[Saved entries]
┄┄┄┄┄┄┄┄┄┄

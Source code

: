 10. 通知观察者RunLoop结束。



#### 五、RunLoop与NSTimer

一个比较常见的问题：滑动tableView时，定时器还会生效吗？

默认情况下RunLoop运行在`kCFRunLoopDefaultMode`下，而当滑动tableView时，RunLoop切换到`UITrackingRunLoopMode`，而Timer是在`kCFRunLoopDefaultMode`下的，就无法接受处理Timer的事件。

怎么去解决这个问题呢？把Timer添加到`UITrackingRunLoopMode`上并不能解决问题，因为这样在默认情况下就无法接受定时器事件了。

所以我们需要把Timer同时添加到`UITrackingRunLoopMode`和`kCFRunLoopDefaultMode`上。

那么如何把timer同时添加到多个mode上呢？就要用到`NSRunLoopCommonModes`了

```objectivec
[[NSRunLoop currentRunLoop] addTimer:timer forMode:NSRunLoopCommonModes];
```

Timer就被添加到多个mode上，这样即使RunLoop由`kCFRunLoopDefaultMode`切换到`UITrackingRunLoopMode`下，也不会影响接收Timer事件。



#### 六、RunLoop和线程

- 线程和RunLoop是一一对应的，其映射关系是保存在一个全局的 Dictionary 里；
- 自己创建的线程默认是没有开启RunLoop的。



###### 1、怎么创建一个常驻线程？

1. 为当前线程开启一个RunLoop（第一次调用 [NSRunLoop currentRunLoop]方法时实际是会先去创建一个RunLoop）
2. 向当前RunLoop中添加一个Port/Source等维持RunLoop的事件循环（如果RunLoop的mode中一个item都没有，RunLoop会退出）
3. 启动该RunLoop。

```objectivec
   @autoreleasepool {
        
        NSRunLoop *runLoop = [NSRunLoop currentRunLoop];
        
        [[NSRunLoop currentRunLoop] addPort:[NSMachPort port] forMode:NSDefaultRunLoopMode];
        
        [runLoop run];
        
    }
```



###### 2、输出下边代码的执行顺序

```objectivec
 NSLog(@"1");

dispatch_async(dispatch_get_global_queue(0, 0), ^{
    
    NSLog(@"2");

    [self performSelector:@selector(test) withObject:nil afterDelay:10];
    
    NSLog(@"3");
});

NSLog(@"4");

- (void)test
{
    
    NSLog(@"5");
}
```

┄┄┄┄┄┄┄┄┄┄

- **Your assignment**: Up to and including the line with "1. 为当前线程开启一个RunLoop（第一次调用 [NSRunLoop", repeat the entries exactly, beginning at their first line.

- **Task solution**:
Source code

: 10. 通知观察者RunLoop结束。



#### 五、RunLoop与NSTimer

一个比较常见的问题：滑动tableView时，定时器还会生效吗？

默认情况下RunLoop运行在`kCFRunLoopDefaultMode`下，而当滑动tableView时，RunLoop切换到`UITrackingRunLoopMode`，而Timer是在`kCFRunLoopDefaultMode`下的，就无法接受处理Timer的事件。

怎么去解决这个问题呢？把Timer添加到`UITrackingRunLoopMode`上并不能解决问题，因为这样在默认情况下就无法接受定时器事件了。

所以我们需要把Timer同时添加到`UITrackingRunLoopMode`和`kCFRunLoopDefaultMode`上。

那么如何把timer同时添加到多个mode上呢？就要用到`NSRunLoopCommonModes`了

```objectivec
[[NSRunLoop currentRunLoop] addTimer:timer forMode:NSRunLoopCommonModes];
```

Timer就被添加到多个mode上，这样即使RunLoop由`kCFRunLoopDefaultMode`切换到`UITrackingRunLoopMode`下，也不会影响接收Timer事件。



#### 六、RunLoop和线程

- 线程和RunLoop是一一对应的，其映射关系是保存在一个全局的 Dictionary 里；
- 自己创建的线程默认是没有开启RunLoop的。



###### 1、怎么创建一个常驻线程？

1. 为当前线程开启一个RunLoop（第一次调用 [NSRunLoop currentRunLoop]方法时实际是会先去创建一个RunLoop）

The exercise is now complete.